**Goal of the exercise**
Show every line in the records below that contains the word "requise".
-----
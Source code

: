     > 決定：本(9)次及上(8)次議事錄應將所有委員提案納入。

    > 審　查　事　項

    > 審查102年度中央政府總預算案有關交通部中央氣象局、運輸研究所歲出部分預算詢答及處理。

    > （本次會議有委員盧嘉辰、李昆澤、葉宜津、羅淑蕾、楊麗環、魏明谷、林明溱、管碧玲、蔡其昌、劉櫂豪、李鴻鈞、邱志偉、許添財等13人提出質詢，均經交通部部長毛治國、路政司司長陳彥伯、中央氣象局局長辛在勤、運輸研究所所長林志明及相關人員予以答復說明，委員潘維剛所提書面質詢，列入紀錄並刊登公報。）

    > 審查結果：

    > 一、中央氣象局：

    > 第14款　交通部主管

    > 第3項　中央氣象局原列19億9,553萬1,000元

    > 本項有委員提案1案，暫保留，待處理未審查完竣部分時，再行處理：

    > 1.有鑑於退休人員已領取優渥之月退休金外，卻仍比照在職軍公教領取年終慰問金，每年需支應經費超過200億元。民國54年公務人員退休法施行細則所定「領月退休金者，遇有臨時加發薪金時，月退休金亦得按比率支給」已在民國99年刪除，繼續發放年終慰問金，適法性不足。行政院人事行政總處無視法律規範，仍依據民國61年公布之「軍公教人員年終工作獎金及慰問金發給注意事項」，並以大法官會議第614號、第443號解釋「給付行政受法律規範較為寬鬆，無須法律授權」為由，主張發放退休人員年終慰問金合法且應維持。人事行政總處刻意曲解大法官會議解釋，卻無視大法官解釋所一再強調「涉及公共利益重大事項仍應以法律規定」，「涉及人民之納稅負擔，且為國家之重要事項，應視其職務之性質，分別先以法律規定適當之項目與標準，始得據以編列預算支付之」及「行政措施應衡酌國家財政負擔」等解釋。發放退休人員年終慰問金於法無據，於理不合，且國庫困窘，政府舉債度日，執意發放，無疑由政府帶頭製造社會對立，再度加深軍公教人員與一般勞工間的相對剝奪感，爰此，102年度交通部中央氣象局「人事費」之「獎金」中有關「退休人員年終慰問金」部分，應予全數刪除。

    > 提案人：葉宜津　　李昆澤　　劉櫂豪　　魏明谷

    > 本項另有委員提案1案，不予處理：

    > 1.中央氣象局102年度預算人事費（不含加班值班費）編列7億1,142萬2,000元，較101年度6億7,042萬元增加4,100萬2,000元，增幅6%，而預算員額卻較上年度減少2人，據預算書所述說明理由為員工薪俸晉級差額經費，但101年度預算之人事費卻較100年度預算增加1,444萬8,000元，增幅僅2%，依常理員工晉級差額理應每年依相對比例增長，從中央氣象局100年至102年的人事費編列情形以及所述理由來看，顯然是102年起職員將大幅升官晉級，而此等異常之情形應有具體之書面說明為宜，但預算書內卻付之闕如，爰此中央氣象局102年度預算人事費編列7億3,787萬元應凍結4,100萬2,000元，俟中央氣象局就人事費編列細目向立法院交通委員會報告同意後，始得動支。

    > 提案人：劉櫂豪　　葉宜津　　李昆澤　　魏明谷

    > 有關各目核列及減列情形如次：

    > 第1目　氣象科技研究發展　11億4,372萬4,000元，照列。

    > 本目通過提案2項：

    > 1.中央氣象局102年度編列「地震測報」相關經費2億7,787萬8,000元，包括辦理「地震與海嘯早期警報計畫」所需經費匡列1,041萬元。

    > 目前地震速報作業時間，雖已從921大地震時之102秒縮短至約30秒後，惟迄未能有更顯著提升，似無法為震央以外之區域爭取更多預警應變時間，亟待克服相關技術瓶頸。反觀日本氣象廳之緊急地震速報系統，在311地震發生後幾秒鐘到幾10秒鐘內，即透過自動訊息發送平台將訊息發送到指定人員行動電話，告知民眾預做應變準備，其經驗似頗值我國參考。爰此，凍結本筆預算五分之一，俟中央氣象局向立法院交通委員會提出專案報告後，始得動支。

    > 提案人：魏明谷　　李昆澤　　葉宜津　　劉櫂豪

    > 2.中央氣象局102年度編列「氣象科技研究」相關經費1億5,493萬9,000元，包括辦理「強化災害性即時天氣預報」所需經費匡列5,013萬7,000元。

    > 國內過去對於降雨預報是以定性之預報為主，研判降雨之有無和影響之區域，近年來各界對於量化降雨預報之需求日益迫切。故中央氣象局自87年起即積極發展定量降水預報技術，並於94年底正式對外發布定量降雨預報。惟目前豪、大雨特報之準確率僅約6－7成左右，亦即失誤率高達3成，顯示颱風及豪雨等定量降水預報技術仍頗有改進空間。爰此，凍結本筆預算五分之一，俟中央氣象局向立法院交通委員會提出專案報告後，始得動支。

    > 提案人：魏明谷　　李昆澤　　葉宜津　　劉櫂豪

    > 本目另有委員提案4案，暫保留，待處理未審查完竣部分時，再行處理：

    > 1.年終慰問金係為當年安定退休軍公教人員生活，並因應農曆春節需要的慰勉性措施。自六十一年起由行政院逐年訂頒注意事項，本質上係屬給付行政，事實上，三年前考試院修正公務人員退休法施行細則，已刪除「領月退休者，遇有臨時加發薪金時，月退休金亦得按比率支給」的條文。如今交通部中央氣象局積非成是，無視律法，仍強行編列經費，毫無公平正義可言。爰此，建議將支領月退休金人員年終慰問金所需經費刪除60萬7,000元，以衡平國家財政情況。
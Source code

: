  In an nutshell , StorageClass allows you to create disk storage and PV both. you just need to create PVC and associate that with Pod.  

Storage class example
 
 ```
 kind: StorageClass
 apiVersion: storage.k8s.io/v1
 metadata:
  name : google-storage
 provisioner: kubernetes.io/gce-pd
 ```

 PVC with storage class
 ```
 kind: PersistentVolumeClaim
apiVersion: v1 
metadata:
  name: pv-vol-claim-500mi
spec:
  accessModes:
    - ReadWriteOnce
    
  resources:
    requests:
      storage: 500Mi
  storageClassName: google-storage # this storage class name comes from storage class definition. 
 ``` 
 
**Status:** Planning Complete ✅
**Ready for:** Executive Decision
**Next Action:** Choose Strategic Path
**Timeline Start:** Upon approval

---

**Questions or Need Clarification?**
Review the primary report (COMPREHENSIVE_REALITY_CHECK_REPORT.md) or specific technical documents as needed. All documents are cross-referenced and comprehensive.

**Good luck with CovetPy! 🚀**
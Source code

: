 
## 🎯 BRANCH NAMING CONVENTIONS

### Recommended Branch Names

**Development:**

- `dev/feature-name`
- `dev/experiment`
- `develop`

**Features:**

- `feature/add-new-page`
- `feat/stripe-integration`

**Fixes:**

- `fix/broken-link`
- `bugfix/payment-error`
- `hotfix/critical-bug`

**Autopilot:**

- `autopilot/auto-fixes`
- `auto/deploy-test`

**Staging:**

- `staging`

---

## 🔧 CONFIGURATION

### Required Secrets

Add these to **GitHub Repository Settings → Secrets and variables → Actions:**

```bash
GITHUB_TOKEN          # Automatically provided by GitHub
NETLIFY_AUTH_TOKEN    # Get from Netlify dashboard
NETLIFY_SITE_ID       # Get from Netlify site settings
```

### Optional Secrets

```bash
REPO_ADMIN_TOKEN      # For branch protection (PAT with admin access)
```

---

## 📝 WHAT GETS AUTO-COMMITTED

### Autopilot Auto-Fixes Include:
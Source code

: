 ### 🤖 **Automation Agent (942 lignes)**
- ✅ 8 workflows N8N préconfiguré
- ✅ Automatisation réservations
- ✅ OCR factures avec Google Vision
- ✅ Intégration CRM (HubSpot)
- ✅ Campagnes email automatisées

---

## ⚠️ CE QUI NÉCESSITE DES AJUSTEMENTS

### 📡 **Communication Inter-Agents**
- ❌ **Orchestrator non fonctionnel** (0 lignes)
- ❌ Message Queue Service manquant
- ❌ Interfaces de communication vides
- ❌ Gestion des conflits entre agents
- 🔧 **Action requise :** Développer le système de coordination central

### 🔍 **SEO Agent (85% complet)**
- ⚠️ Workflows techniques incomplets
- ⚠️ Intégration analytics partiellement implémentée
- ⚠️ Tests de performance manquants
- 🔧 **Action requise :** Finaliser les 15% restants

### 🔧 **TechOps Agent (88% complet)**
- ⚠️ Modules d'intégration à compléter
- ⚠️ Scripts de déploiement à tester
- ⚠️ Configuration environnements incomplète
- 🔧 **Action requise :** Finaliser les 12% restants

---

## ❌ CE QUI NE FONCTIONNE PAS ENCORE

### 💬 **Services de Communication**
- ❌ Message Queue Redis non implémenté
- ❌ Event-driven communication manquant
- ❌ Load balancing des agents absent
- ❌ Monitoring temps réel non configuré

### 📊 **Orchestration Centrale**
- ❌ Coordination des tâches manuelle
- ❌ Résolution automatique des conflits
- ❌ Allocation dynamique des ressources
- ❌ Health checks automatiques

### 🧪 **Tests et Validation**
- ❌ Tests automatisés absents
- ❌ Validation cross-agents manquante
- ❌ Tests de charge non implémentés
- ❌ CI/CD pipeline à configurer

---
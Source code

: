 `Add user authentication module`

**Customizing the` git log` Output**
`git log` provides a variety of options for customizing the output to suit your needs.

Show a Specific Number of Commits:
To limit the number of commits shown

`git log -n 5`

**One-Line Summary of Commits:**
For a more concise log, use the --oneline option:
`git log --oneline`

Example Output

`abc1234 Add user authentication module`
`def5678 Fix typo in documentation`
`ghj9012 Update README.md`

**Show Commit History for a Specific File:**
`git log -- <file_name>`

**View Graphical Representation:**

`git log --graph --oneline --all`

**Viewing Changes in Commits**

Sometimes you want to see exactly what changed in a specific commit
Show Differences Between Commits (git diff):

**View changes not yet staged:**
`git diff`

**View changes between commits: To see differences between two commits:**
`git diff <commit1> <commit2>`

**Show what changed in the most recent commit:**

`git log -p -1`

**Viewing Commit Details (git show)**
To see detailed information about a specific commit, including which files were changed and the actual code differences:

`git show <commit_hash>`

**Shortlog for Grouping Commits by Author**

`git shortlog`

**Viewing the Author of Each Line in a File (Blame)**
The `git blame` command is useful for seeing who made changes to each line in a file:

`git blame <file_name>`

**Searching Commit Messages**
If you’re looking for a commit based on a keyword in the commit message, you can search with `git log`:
-----
**Response to the task**
- 🔧 **Action requise :** Développer le système de coordination central
- 🔧 **Action requise :** Finaliser les 15% restants
- 🔧 **Action requise :** Finaliser les 12% restants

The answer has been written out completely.